I'm starting out a new vue.js project so I used the vue-cli tool to scaffold out a new webpack project (i.e. vue init webpack
).
As I was walking through the generated files I noticed the following imports in the src/router/index.js
file:
import Vue from 'vue'
import Router from 'vue-router'
import Hello from '@/components/Hello' // <- this one is what my qusestion is about
Vue.use(Router)
export default new Router({
routes: [
{
path: '/',
name: 'Hello',
component: Hello
}
]
})
I've not seen the at sign (@
) in a path before. I suspect it allows for relative paths (maybe?) but I wanted to be sure I understand what it truly does.

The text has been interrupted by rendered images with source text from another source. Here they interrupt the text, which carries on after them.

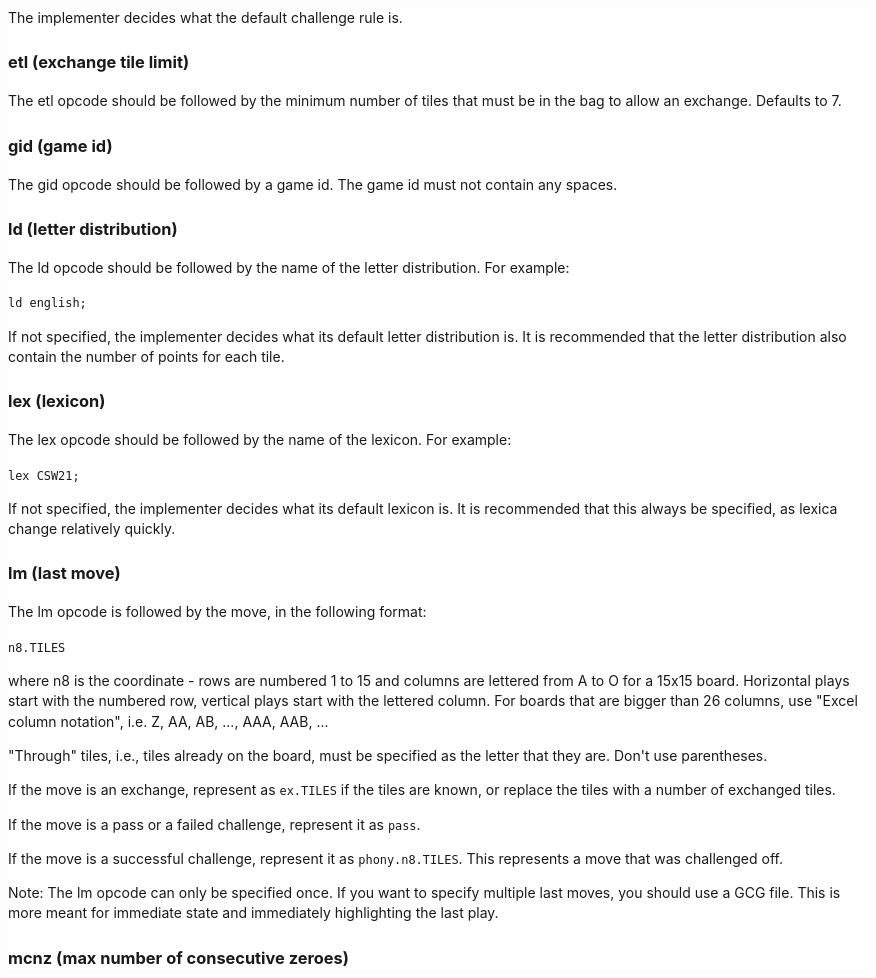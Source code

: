 The implementer decides what the default challenge rule is.

### etl (exchange tile limit)

The etl opcode should be followed by the minimum number of tiles that must be in the bag to allow an exchange. Defaults to 7.

### gid (game id)

The gid opcode should be followed by a game id. The game id must not contain any spaces.

### ld (letter distribution)

The ld opcode should be followed by the name of the letter distribution. For example:

`ld english;`

If not specified, the implementer decides what its default letter distribution is. It is recommended that the letter distribution also contain the number of points for each tile.

### lex (lexicon)

The lex opcode should be followed by the name of the lexicon. For example:

`lex CSW21;`

If not specified, the implementer decides what its default lexicon is. It is recommended that this always be specified, as lexica change relatively quickly.

### lm (last move)

The lm opcode is followed by the move, in the following format:

`n8.TILES`

where n8 is the coordinate - rows are numbered 1 to 15 and columns are lettered from A to O for a 15x15 board. Horizontal plays start with the numbered row, vertical plays start with the lettered column. For boards that are bigger than 26 columns, use "Excel column notation", i.e. Z, AA, AB, ..., AAA, AAB, ...

"Through" tiles, i.e., tiles already on the board, must be specified as the letter that they are. Don't use parentheses.

If the move is an exchange, represent as `ex.TILES` if the tiles are known, or replace the tiles with a number of exchanged tiles.

If the move is a pass or a failed challenge, represent it as `pass`.

If the move is a successful challenge, represent it as `phony.n8.TILES`. This
represents a move that was challenged off.

Note: The lm opcode can only be specified once. If you want to specify multiple last moves, you should use a GCG file. This is more meant for immediate state and immediately highlighting the last play.

### mcnz (max number of consecutive zeroes)
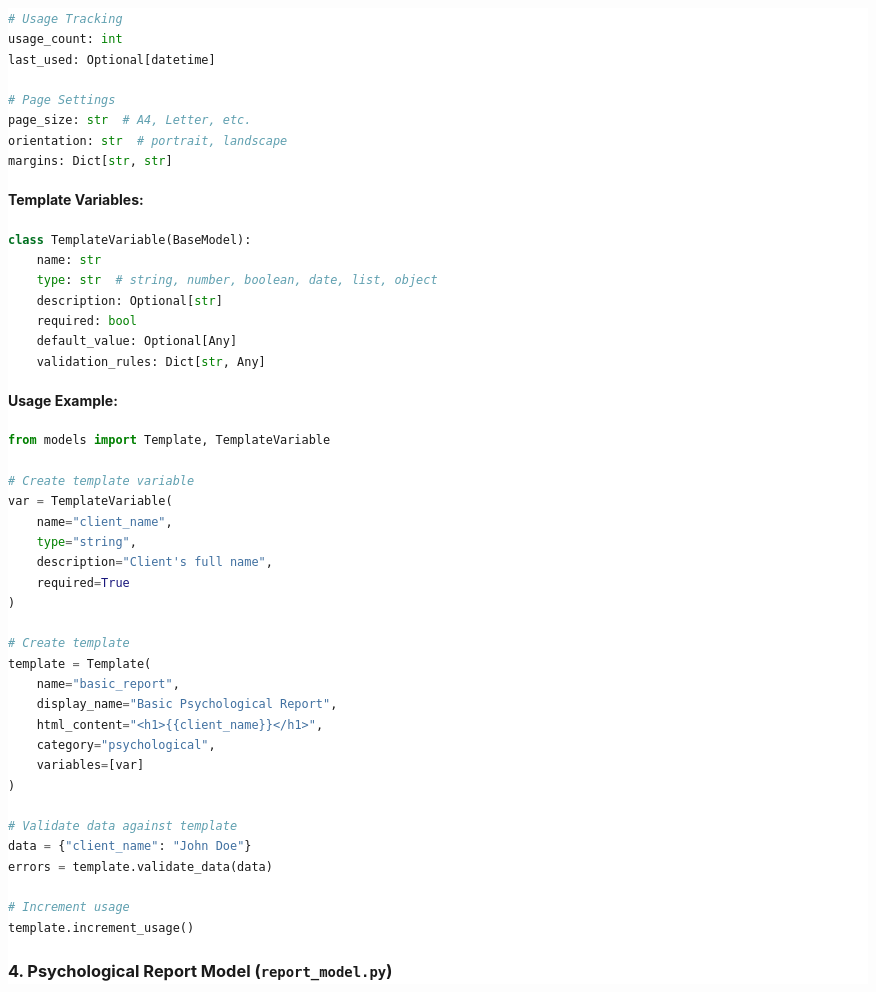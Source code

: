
 ```python
# Usage Tracking
usage_count: int
last_used: Optional[datetime]

# Page Settings
page_size: str  # A4, Letter, etc.
orientation: str  # portrait, landscape
margins: Dict[str, str]
```

#### Template Variables:
```python
class TemplateVariable(BaseModel):
    name: str
    type: str  # string, number, boolean, date, list, object
    description: Optional[str]
    required: bool
    default_value: Optional[Any]
    validation_rules: Dict[str, Any]
```

#### Usage Example:
```python
from models import Template, TemplateVariable

# Create template variable
var = TemplateVariable(
    name="client_name",
    type="string",
    description="Client's full name",
    required=True
)

# Create template
template = Template(
    name="basic_report",
    display_name="Basic Psychological Report",
    html_content="<h1>{{client_name}}</h1>",
    category="psychological",
    variables=[var]
)

# Validate data against template
data = {"client_name": "John Doe"}
errors = template.validate_data(data)

# Increment usage
template.increment_usage()
```

### 4. Psychological Report Model (`report_model.py`)
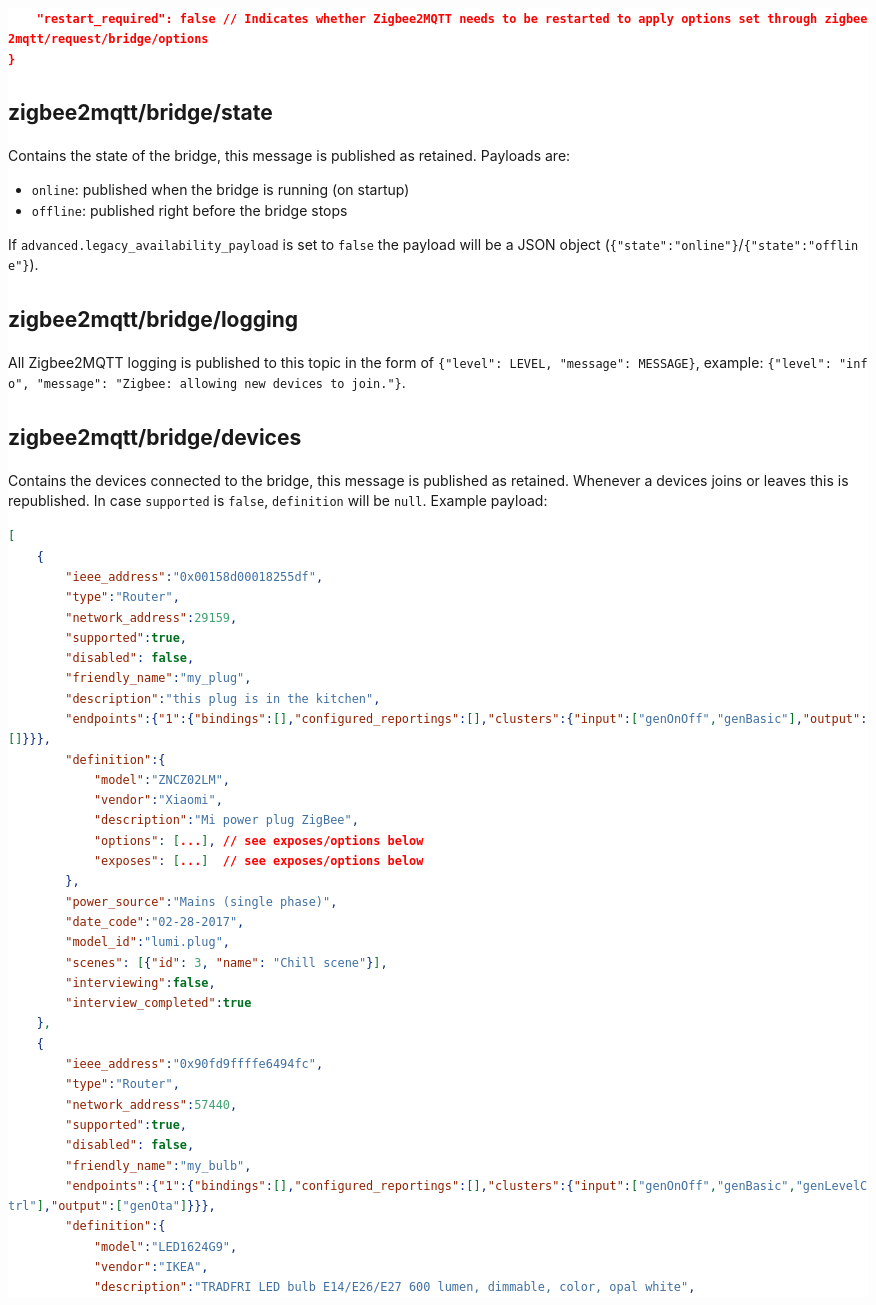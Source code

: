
```json
    "restart_required": false // Indicates whether Zigbee2MQTT needs to be restarted to apply options set through zigbee2mqtt/request/bridge/options
}
```

## zigbee2mqtt/bridge/state
Contains the state of the bridge, this message is published as retained. Payloads are:
* `online`: published when the bridge is running (on startup)
* `offline`: published right before the bridge stops

If `advanced.legacy_availability_payload` is set to `false` the payload will be a JSON object (`{"state":"online"}`/`{"state":"offline"}`).

## zigbee2mqtt/bridge/logging
All Zigbee2MQTT logging is published to this topic in the form of `{"level": LEVEL, "message": MESSAGE}`, example: `{"level": "info", "message": "Zigbee: allowing new devices to join."}`.

## zigbee2mqtt/bridge/devices
Contains the devices connected to the bridge, this message is published as retained.
Whenever a devices joins or leaves this is republished.
In case `supported` is `false`, `definition` will be `null`.
Example payload:

```json
[
    {
        "ieee_address":"0x00158d00018255df",
        "type":"Router",
        "network_address":29159,
        "supported":true,
        "disabled": false,
        "friendly_name":"my_plug",
        "description":"this plug is in the kitchen",
        "endpoints":{"1":{"bindings":[],"configured_reportings":[],"clusters":{"input":["genOnOff","genBasic"],"output":[]}}},
        "definition":{
            "model":"ZNCZ02LM",
            "vendor":"Xiaomi",
            "description":"Mi power plug ZigBee",
            "options": [...], // see exposes/options below
            "exposes": [...]  // see exposes/options below
        },
        "power_source":"Mains (single phase)",
        "date_code":"02-28-2017",
        "model_id":"lumi.plug",
        "scenes": [{"id": 3, "name": "Chill scene"}],
        "interviewing":false,
        "interview_completed":true
    },
    {
        "ieee_address":"0x90fd9ffffe6494fc",
        "type":"Router",
        "network_address":57440,
        "supported":true,
        "disabled": false,
        "friendly_name":"my_bulb",
        "endpoints":{"1":{"bindings":[],"configured_reportings":[],"clusters":{"input":["genOnOff","genBasic","genLevelCtrl"],"output":["genOta"]}}},
        "definition":{
            "model":"LED1624G9",
            "vendor":"IKEA",
            "description":"TRADFRI LED bulb E14/E26/E27 600 lumen, dimmable, color, opal white",
```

I tried searching around online but wasn't able to find an explanation (prob because searching for "at sign" or using the literal character @
doesn't help as search criteria).
What does the @
do in this path (link to documentation would be fantastic) and is this an es6 thing? A webpack thing? A vue-loader thing?
UPDATE
Thanks Felix Kling for pointing me to another duplicate stackoverflow question/answer about this same question.
While the comment on the other stackoverflow post isn't the exact answer to this question (it wasn't a babel plugin in my case) it did point me in the correct direction to find what it was.
In in the scaffolding that vue-cli cranks out for you, part of the base webpack config sets up an alias for .vue files:
This makes sense both in the fact that it gives you a relative path from the src file and it removes the requirement of the .vue
at the end of the import path (which you normally need).
Thanks for the help!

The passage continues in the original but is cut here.